‘Drie maanden na aardbeving leven kinderen nog in angst’
Drie maanden na de aardbeving in Nepal leven nog veel kinderen in angst. Dat blijkt uit een onderzoek van vier ngo’s, Plan International, Save the Children, Unicef en World Vision International Nepal.
Veel kinderen leven nog in angst na een aardbeving vanwege de vele doden onder familie en vrienden, de verwoesting van huizen en gemeenschappen, en de onzekerheid over hun toekomst. Ook maken ze zich zorgen over hun veiligheid en over bescherming.
De vier organisaties bevroegen eind mei en begin juni achttienhonderd kinderen in veertien districten in de ergst getroffen regio’s. Volgens de vier is het de eerste keer dat kinderen in een dergelijke noodsituatie worden bevraagd.

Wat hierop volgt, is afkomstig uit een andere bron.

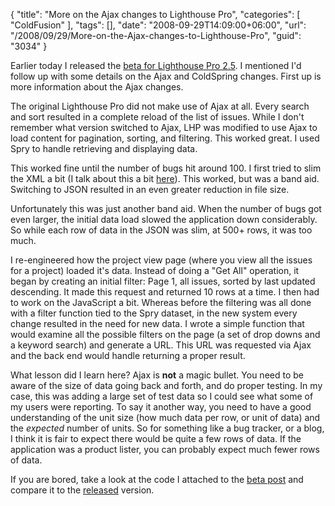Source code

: {
	"title": "More on the Ajax changes to Lighthouse Pro",
	"categories": [
		"ColdFusion"
	],
	"tags": [],
	"date": "2008-09-29T14:09:00+06:00",
	"url": "/2008/09/29/More-on-the-Ajax-changes-to-Lighthouse-Pro",
	"guid": "3034"
}

Earlier today I released the <a href="http://www.raymondcamden.com/index.cfm/2008/9/28/Lighthouse-Pro-25-Beta">beta for Lighthouse Pro 2.5</a>. I mentioned I'd follow up with some details on the Ajax and ColdSpring changes. First up is more information about the Ajax changes.
<!--more-->
The original Lighthouse Pro did not make use of Ajax at all. Every search and sort resulted in a complete reload of the list of issues. While I don't remember what version switched to Ajax, LHP was modified to use Ajax to load content for pagination, sorting, and filtering. This worked great. I used Spry to handle retrieving and displaying data. 

This worked fine until the number of bugs hit around 100. I first tried to slim the XML a bit (I talk about this a bit <a href="http://www.coldfusionjedi.com/index.cfm/2007/5/12/Lighthouse-Pro-24-Released-ColdFusion-Bugtracker">here</a>). This worked, but was a band aid. Switching to JSON resulted in an even greater reduction in file size. 

Unfortunately this was just another band aid. When the number of bugs got even larger, the initial data load slowed the application down considerably. So while each row of data in the JSON was slim, at 500+ rows, it was too much.

I re-engineered how the project view page (where you view all the issues for a project) loaded it's data. Instead of doing a "Get All" operation, it began by creating an initial filter: Page 1, all issues, sorted by last updated descending. It made this request and returned 10 rows at a time. I then had to work on the JavaScript a bit. Whereas before the filtering was all done with a filter function tied to the Spry dataset, in the new system every change resulted in the need for new data. I wrote a simple function that would examine all the possible filters on the page (a set of drop downs and a keyword search) and generate a URL. This URL was requested via Ajax and the back end would handle returning a proper result. 

What lesson did I learn here? Ajax is <b>not</b> a magic bullet. You need to be aware of the size of data going back and forth, and do proper testing. In my case, this was adding a large set of test data so I could see what some of my users were reporting. To say it another way, you need to have a good understanding of the unit size (how much data per row, or unit of data) and the <i>expected</i> number of units. So for something like a bug tracker, or a blog, I think it is fair to expect there would be quite a few rows of data. If the application was a product lister, you can probably expect much fewer rows of data. 

If you are bored, take a look at the code I attached to the <a href="http://www.coldfusionjedi.com/index.cfm/2008/9/28/Lighthouse-Pro-25-Beta">beta post</a> and compare it to the <a href="http://lighthousepro.riaforge.org">released</a> version.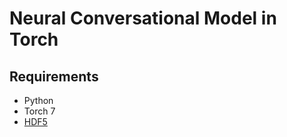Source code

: # Neural Conversational Model in Torch

## Requirements

- Python
- Torch 7
- [HDF5](https://www.hdfgroup.org/)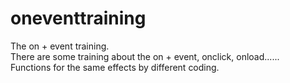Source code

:# oneventtraining
The on + event training.<br>
There are some training about the on + event, onclick, onload......<br>
Functions for the same effects by different coding.<br>


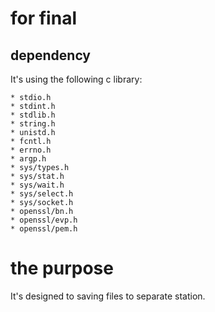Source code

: # for final  
## dependency
It's using the following c library:  

	* stdio.h
	* stdint.h
	* stdlib.h
	* string.h
	* unistd.h
	* fcntl.h
	* errno.h
	* argp.h
	* sys/types.h
	* sys/stat.h
	* sys/wait.h
	* sys/select.h
	* sys/socket.h
	* openssl/bn.h
	* openssl/evp.h
	* openssl/pem.h

# the purpose
It's designed to saving files to separate station.

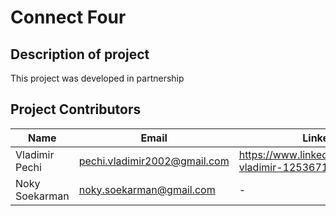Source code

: # Connect Four

## Description of project

This project was developed in partnership

## Project Contributors

| Name | Email | LinkedIn |
|----------------|------------------------------|-------------------------------------------------------|
| Vladimir Pechi | pechi.vladimir2002@gmail.com | https://www.linkedin.com/in/pechi-vladimir-125367177/ |
| Noky Soekarman | noky.soekarman@gmail.com     | -                                                     |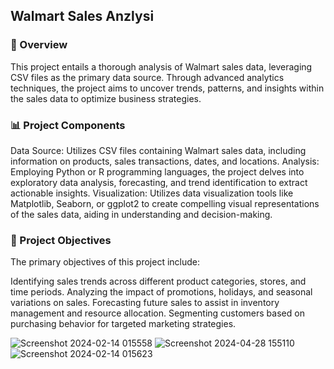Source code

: ## Walmart Sales Anzlysi

### 🛒 Overview
This project entails a thorough analysis of Walmart sales data, leveraging CSV files as the primary data source. Through advanced analytics techniques, the project aims to uncover trends, patterns, and insights within the sales data to optimize business strategies.

### 📊 Project Components
Data Source: Utilizes CSV files containing Walmart sales data, including information on products, sales transactions, dates, and locations.
Analysis: Employing Python or R programming languages, the project delves into exploratory data analysis, forecasting, and trend identification to extract actionable insights.
Visualization: Utilizes data visualization tools like Matplotlib, Seaborn, or ggplot2 to create compelling visual representations of the sales data, aiding in understanding and decision-making.

### 🎯 Project Objectives
The primary objectives of this project include:

Identifying sales trends across different product categories, stores, and time periods.
Analyzing the impact of promotions, holidays, and seasonal variations on sales.
Forecasting future sales to assist in inventory management and resource allocation.
Segmenting customers based on purchasing behavior for targeted marketing strategies.

![Screenshot 2024-02-14 015558](https://github.com/mohita98/Walmart-Sales-Analysis/assets/77202377/02b9dc71-093b-4da0-b4a1-5b0cf6c6714d)
![Screenshot 2024-04-28 155110](https://github.com/mohita98/Walmart-Sales-Analysis/assets/77202377/2cb86458-e730-4366-ba96-a1d7f2f8749b)
![Screenshot 2024-02-14 015623](https://github.com/mohita98/Walmart-Sales-Analysis/assets/77202377/b1cf98f6-c6b5-4b27-b76d-571570b291db)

Een dergelijke bevraging biedt de kans om bij de hulpverlening en wederopbouw beter rekening te houden met hun noden, klinkt het.
Nood aan basisbehoeften
Uit het onderzoek kwam niet alleen naar voor dat de kinderen nog met grote angst leven. De kinderen die deelnamen aan het onderzoek gaven ook aan dat ze vooral willen dat scholen en huizen worden heropgebouwd, en dat ze toegang krijgen tot veilig water, sanitair en gezondheidszorg. “Duizenden kinderen leven nog steeds in propvolle tenten, zonder drinkwater of sanitair”, zegt Paolo Lubrano, verantwoordelijke noodhulp van Plan International in Nepal, in een persbericht.
De noden blijven dus groot, hoewel al honderdduizenden Nepalezen geholpen werden. En omdat de verwoesting zo groot was, zal de wederopbouw nog jaren in beslag nemen. De vier ngo’s pleiten er daarom voor om in een overgangsfase meer in te zetten op duurzame tijdelijke oplossingen. Die moeten kinderen en hun families toegang bieden tot geschikte huisvesting, onderwijs, gezondheidszorg en levensnoodzakelijke middelen.(Belga/NS)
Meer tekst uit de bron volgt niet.